The report said the committee, presided over by Chinese Nationalist Party (KMT) Legislator Wu Yu-sheng, slashed the MTAC’s NT$125 million (US$3.95 million) budget for this year by NT$8.4 million, including allotments for a rare earth metal investigation in Inner Mongolia, and for exchanges between Taiwan, Mongolian and Tibetan groups overseas.

The report also said another NT$2 million of the MTAC’s Tibetan Affairs Office was frozen, as proposed by Democratic Progressive Party (DPP) Legislator Chen Chi-mai, until a report on human rights violations in Tibet that was demanded of the MTAC by the committee as early as the end of 2013 was provided. Chen has said that although the resolution requesting the quarterly reports of rights violations in Tibet was made very long ago, “no such report has so far been seen from the commission.”

Chen has also noted that while the MTAC had spent NT$1.15 million to hold a cross-strait conference on ‘ethnic groups issues and policies’ in 2013 — to which Chinese officials and academics were invited — “the commission had spent only NT$40,000 for a conference on self-immolation protests by Tibetans.”
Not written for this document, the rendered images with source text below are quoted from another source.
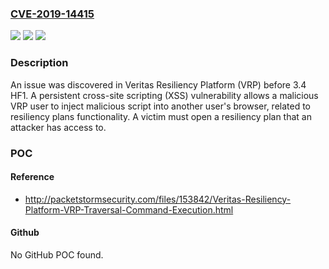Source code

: ### [CVE-2019-14415](https://cve.mitre.org/cgi-bin/cvename.cgi?name=CVE-2019-14415)
![](https://img.shields.io/static/v1?label=Product&message=n%2Fa&color=blue)
![](https://img.shields.io/static/v1?label=Version&message=n%2Fa&color=blue)
![](https://img.shields.io/static/v1?label=Vulnerability&message=n%2Fa&color=brighgreen)

### Description

An issue was discovered in Veritas Resiliency Platform (VRP) before 3.4 HF1. A persistent cross-site scripting (XSS) vulnerability allows a malicious VRP user to inject malicious script into another user's browser, related to resiliency plans functionality. A victim must open a resiliency plan that an attacker has access to.

### POC

#### Reference
- http://packetstormsecurity.com/files/153842/Veritas-Resiliency-Platform-VRP-Traversal-Command-Execution.html

#### Github
No GitHub POC found.

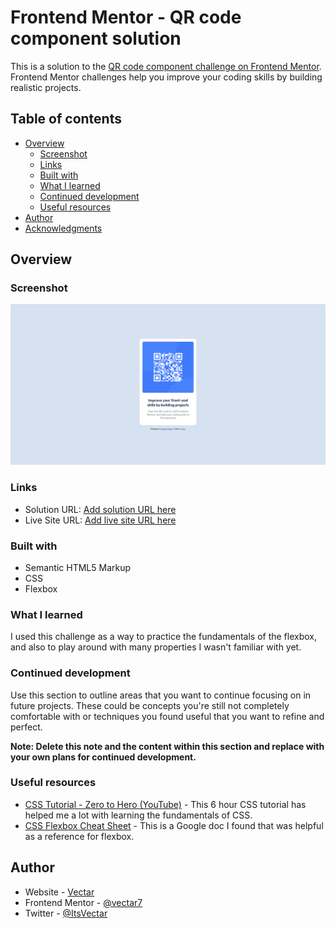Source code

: # Frontend Mentor - QR code component solution

This is a solution to the [QR code component challenge on Frontend Mentor](https://www.frontendmentor.io/challenges/qr-code-component-iux_sIO_H). Frontend Mentor challenges help you improve your coding skills by building realistic projects. 

## Table of contents

- [Overview](#overview)
  - [Screenshot](#screenshot)
  - [Links](#links)
  - [Built with](#built-with)
  - [What I learned](#what-i-learned)
  - [Continued development](#continued-development)
  - [Useful resources](#useful-resources)
- [Author](#author)
- [Acknowledgments](#acknowledgments)

## Overview

### Screenshot

![](../images/screenshot.png)

### Links

- Solution URL: [Add solution URL here](https://your-solution-url.com)
- Live Site URL: [Add live site URL here](https://your-live-site-url.com)

### Built with

- Semantic HTML5 Markup
- CSS
- Flexbox

### What I learned

I used this challenge as a way to practice the fundamentals of the flexbox, and also to play
around with many properties I wasn't familiar with yet.

### Continued development

Use this section to outline areas that you want to continue focusing on in future projects. These could be concepts you're still not completely comfortable with or techniques you found useful that you want to refine and perfect.

**Note: Delete this note and the content within this section and replace with your own plans for continued development.**

### Useful resources

- [CSS Tutorial - Zero to Hero (YouTube)](https://www.youtube.com/watch?v=1Rs2ND1ryYc&t=13315s) - This 6 hour CSS tutorial has helped me a lot
with learning the fundamentals of CSS.
- [CSS Flexbox Cheat Sheet](https://docs.google.com/document/d/1jWpqeNW9f6phCx9E4MJi5-VPRjdswY_A_wr4pIoeSvA/edit) - This is a Google doc I found
that was helpful as a reference for flexbox.

## Author

- Website - [Vectar](https://github.com/vectar7)
- Frontend Mentor - [@vectar7](https://www.frontendmentor.io/profile/vectar7)
- Twitter - [@ItsVectar](https://twitter.com/ItsVectar)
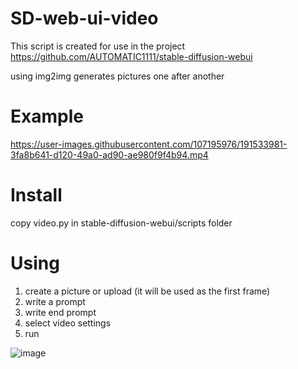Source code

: # SD-web-ui-video

This script is created for use in the project https://github.com/AUTOMATIC1111/stable-diffusion-webui

using img2img generates pictures one after another

# Example
https://user-images.githubusercontent.com/107195976/191533981-3fa8b641-d120-49a0-ad90-ae980f9f4b94.mp4

# Install
copy video.py in stable-diffusion-webui/scripts folder

# Using
1. create a picture or upload (it will be used as the first frame)
2. write a prompt
3. write end prompt
4. select video settings
5. run

![image](https://user-images.githubusercontent.com/107195976/191533315-b09e0e08-ec0c-4a86-a1fc-c451438a4e98.png)




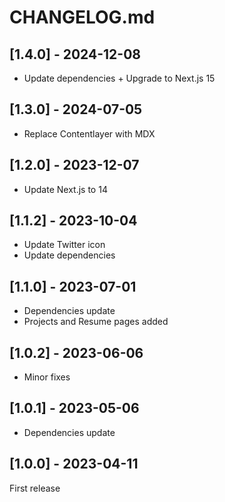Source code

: # CHANGELOG.md

## [1.4.0] - 2024-12-08

- Update dependencies + Upgrade to Next.js 15

## [1.3.0] - 2024-07-05

- Replace Contentlayer with MDX

## [1.2.0] - 2023-12-07

- Update Next.js to 14

## [1.1.2] - 2023-10-04

- Update Twitter icon
- Update dependencies

## [1.1.0] - 2023-07-01

- Dependencies update
- Projects and Resume pages added

## [1.0.2] - 2023-06-06

- Minor fixes

## [1.0.1] - 2023-05-06

- Dependencies update

## [1.0.0] - 2023-04-11

First release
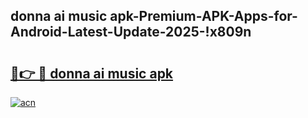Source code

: 
## donna ai music apk-Premium-APK-Apps-for-Android-Latest-Update-2025-!x809n

# <h2><a href="https://andorid.site?title=donna_ai_music_apk&ref=27">🔗👉 🔴 donna ai music apk</a></h2>

[![acn](https://github.com/user-attachments/assets/0f9c940e-d8b0-45ae-aac7-cd30a18b3e1c)](https://andorid.site?title=donna_ai_music_apk&ref=27)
Until Taiwan became a democracy under Lee Teng-hui in the early 1990s, MTAC was instrumental in funding disgruntled groups within the exile Tibetan community and was greatly despised by the mainstream exile Tibetan people and officialdom. Its failure to provide reports on the rights situation in Chinese ruled Tibet and to reach out to exile officials and groups means that it still has not adapted to the new situation in democratic Taiwan’s relations vis-à-vis China and the exile Tibetans.